J'ai pris sa bite raide dans ma main et j'ai commencé à le branler. Il était mouillé de liquide pré-séminal.

- Touche en-dessous.

Sa bite n'avait rien d'extraordinaire dans son apparence, mais sous la tête, il y avait une bifurcation qui parcourait son urètre sur environ un tiers de la longueur.

-- Est-ce que je peux te sucer ? lui demandais-je.

Sa réponse était enthousiaste. Je suppose que je l'étais aussi, car je n'avais jamais sucé une bite modifiée autrement qu'avec un Prince Albert. C'était comme avec n'importe quelle autre bite, à l'exception du profond sillon qui exposait son urètre à ma langue. Je tenais sa bite dans ma main et le léchais, l'écoutant gémir, goûtant son liquide pré-séminal qui était salé. Il aimait clairement ça, perdu dans ses rêves. Je continuais, me perdant en me concentrant sur son corps qui s'excitait progressivement. Je sentais ses couilles se resserrer, sa bite commençait à sentir son orgasme imminent. J'étais à genoux, levant les yeux et massant la fente de son sexe avec ma langue, puis je sentis de grosses gouttes de sperme jaillir sur mes lèvres et ma barbe en le suçant et en l'avalant. Il jouit en de gros tas. Son foutre jaillit chaudement sous ma langue, basique et collant. Je regardais son visage tout en avalant, mes doigts étaient trempés de sperme. Je l'ai essuyé de ma barbe, de manière inadéquate.

Ensuite, nous avons discuté de comment il avait fait cette modification. Il m'a dit qu'avant, il avait un Prince Albert qui avait réveillé les sensations dans son urètre quand il roulait la perle à l'intérieur et qu'il tirait dessus jusqu'à être au bord de l'éjaculation. Après cela, il s'est mis aux sondes, et il a découvert que les sensations internes de sa bite étaient ce qui l'excitait le plus, alors il a décidé d'ouvrir celle-ci. Cela semble horrible, mais c'est une incision mineure de l'urètre à la surface. Il peut bander et fonctionner normalement, mais sa bite a accès à des millions de terminaisons nerveuses accessibles qui le rendent fou de plaisir.

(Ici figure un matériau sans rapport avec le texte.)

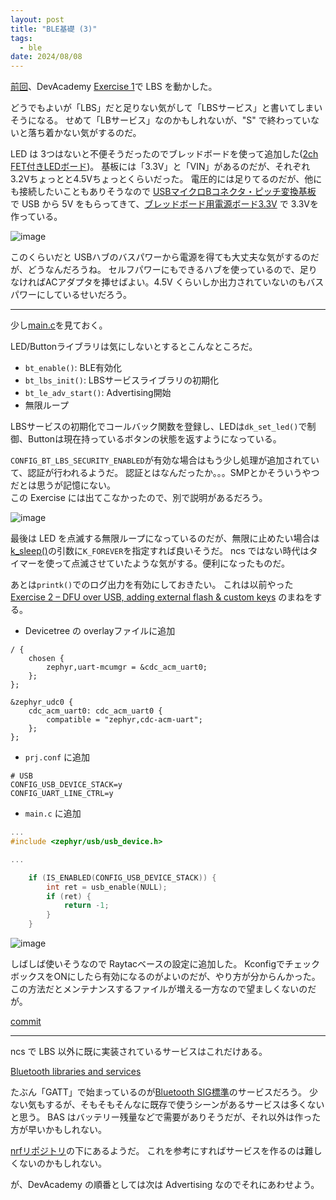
 ```yaml
---
layout: post
title: "BLE基礎 (3)"
tags:
  - ble
date: 2024/08/08
---
```


[前回](./20240807-ble.md)、DevAcademy [Exercise 1](https://academy.nordicsemi.com/courses/bluetooth-low-energy-fundamentals/lessons/lesson-1-bluetooth-low-energy-introduction/topic/blefund-lesson-1-exercise-1/)で LBS を動かした。

どうでもよいが「LBS」だと足りない気がして「LBSサービス」と書いてしまいそうになる。
せめて「LBサービス」なのかもしれないが、"S" で終わっていないと落ち着かない気がするのだ。

LED は 3つはないと不便そうだったのでブレッドボードを使って追加した([2ch FET付きLEDボード](https://www.switch-science.com/products/2397))。
基板には「3.3V」と「VIN」があるのだが、それぞれ3.2Vちょっとと4.5Vちょっとくらいだった。
電圧的には足りてるのだが、他にも接続したいこともありそうなので [USBマイクロBコネクタ・ピッチ変換基板](https://www.switch-science.com/products/1599) で USB から 5V をもらってきて、[ブレッドボード用電源ボード3.3V](https://www.switch-science.com/products/1265) で 3.3Vを作っている。

![image](20240808a-1.png)

このくらいだと USBハブのバスパワーから電源を得ても大丈夫な気がするのだが、どうなんだろうね。
セルフパワーにもできるハブを使っているので、足りなければACアダプタを挿せばよい。4.5V くらいしか出力されていないのもバスパワーにしているせいだろう。

----

少し[main.c](https://github.com/NordicDeveloperAcademy/bt-fund/blob/main/lesson1/blefund_less1_exer1/src/main.c)を見ておく。

LED/Buttonライブラリは気にしないとするとこんなところだ。

* `bt_enable()`: BLE有効化
* `bt_lbs_init()`: LBSサービスライブラリの初期化
* `bt_le_adv_start()`: Advertising開始
* 無限ループ

LBSサービスの初期化でコールバック関数を登録し、LEDは`dk_set_led()`で制御、Buttonは現在持っているボタンの状態を返すようになっている。

`CONFIG_BT_LBS_SECURITY_ENABLED`が有効な場合はもう少し処理が追加されていて、認証が行われるようだ。
認証とはなんだったか。。。SMPとかそういうやつだとは思うが記憶にない。  
この Exercise には出てこなかったので、別で説明があるだろう。

![image](20240808a-2.png)

最後は LED を点滅する無限ループになっているのだが、無限に止めたい場合は [k_sleep()](https://docs.zephyrproject.org/apidoc/latest/group__thread__apis.html#ga48d4b041790454da4d68ac8711f29657)の引数に`K_FOREVER`を指定すれば良いそうだ。
ncs ではない時代はタイマーを使って点滅させていたような気がする。便利になったものだ。

あとは`printk()`でのログ出力を有効にしておきたい。
これは以前やった [Exercise 2 – DFU over USB, adding external flash & custom keys](https://academy.nordicsemi.com/courses/nrf-connect-sdk-intermediate/lessons/lesson-8-bootloaders-and-dfu-fota/topic/exercise-2-dfu-over-usb-adding-external-flash/) のまねをする。

* Devicetree の overlayファイルに追加

```
/ {
	chosen {
		zephyr,uart-mcumgr = &cdc_acm_uart0;
	};
};

&zephyr_udc0 {
	cdc_acm_uart0: cdc_acm_uart0 {
		compatible = "zephyr,cdc-acm-uart";
	};
};
```

* `prj.conf` に追加

```
# USB
CONFIG_USB_DEVICE_STACK=y
CONFIG_UART_LINE_CTRL=y
```

* `main.c` に追加

```c
...
#include <zephyr/usb/usb_device.h>

...

	if (IS_ENABLED(CONFIG_USB_DEVICE_STACK)) {
		int ret = usb_enable(NULL);
		if (ret) {
			return -1;
		}
	}
```

![image](20240808a-3.png)

しばしば使いそうなので Raytacベースの設定に追加した。
KconfigでチェックボックスをONにしたら有効になるのがよいのだが、やり方が分からんかった。
この方法だとメンテナンスするファイルが増える一方なので望ましくないのだが。

[commit](https://github.com/hirokuma/ncs-custom-board/commit/396a96a66d42430fd6d9ced18e0c7d74c706d278)

----

ncs で LBS 以外に既に実装されているサービスはこれだけある。

[Bluetooth libraries and services](https://docs.nordicsemi.com/bundle/ncs-2.6.1/page/nrf/libraries/bluetooth_services/index.html)

たぶん「GATT」で始まっているのが[Bluetooth SIG標準](https://www.bluetooth.com/specifications/specs/?types=specs-docs&keyword=service&filter=)のサービスだろう。
少ない気もするが、そもそもそんなに既存で使うシーンがあるサービスは多くないと思う。
BAS はバッテリー残量などで需要がありそうだが、それ以外は作った方が早いかもしれない。

[nrfリポジトリ](https://github.com/nrfconnect/sdk-nrf/tree/v2.6.1/subsys/bluetooth/services)の下にあるようだ。
これを参考にすればサービスを作るのは難しくないのかもしれない。

が、DevAcademy の順番としては次は Advertising なのでそれにあわせよう。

- Tu vois la sensation que tu ressens dans ta bite quand tu fais pipi ? C'est cent fois plus intense que ça.




Depuis, je suis tenté de me modifier. Les bites sont tellement liées à notre conception de la masculinité - une exploration plus approfondie peut les rendre intéressantes au-delà de ce récit. La façon dont nous utilisons notre corps pour le plaisir est socialement construite - liée à des idées de pathologie, de convenance, d'esthétique : par des choses dites « normales » par des experts et des législateurs. Si on écoute notre corps, on peut résister à la normalité et l'explorer. C'est ce que la modification du corps sexuel m'a appris.

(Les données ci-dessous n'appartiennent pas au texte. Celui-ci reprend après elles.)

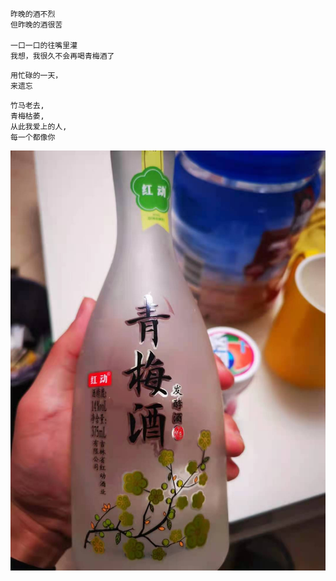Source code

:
 ```
昨晚的酒不烈
但昨晚的酒很苦

一口一口的往嘴里灌
我想，我很久不会再喝青梅酒了
```

```
用忙碌的一天，
来遗忘
```

```
竹马老去,
青梅枯萎,
从此我爱上的人,
每一个都像你
```

![](../../images/date/2021-07-07.jpeg)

La prochaine altération corporelle que je souhaite faire, c'est un tatouage de la bite et des couilles par Touka Voudoo, à Stockholm Alternative. Partout, la bite est traitée comme quelque chose de sacré, du sexe hétéro à la masculinité toxique au culte massif gay de la queue. Mais la façon dont je joue avec ma bite et mes couilles, et celles des autres mecs – en les attachant, les étirant, les serrant, les taquinant et les rendant plus sensibles et gonflées avant la décharge - m'a appris que la baise n'est qu'une façon parmi tant d'autres de jouer avec le corps d'un homme. Pour retirer le pénis de ce schéma réducteur, je veux mettre ma bite et mes couilles entre les mains expertes de Touka, pour qu'elle transforme mon corps en quelque chose d'autre, le rendre esthétiquement différent, pour que les gens se demandent ce que cela fait d'être tatoué ci ou là. Je cherche une masculinité différente, construite par une réflexion délibérée et une épreuve physique, non piégée dans les conceptions existantes du corps, nécessitant du pouvoir pour soutenir une conception simple du plaisir. Un corps qui s'est créé lui-même, construit par l'exploration de ses limites et les plaisirs qu'entraînent de telles transgressions.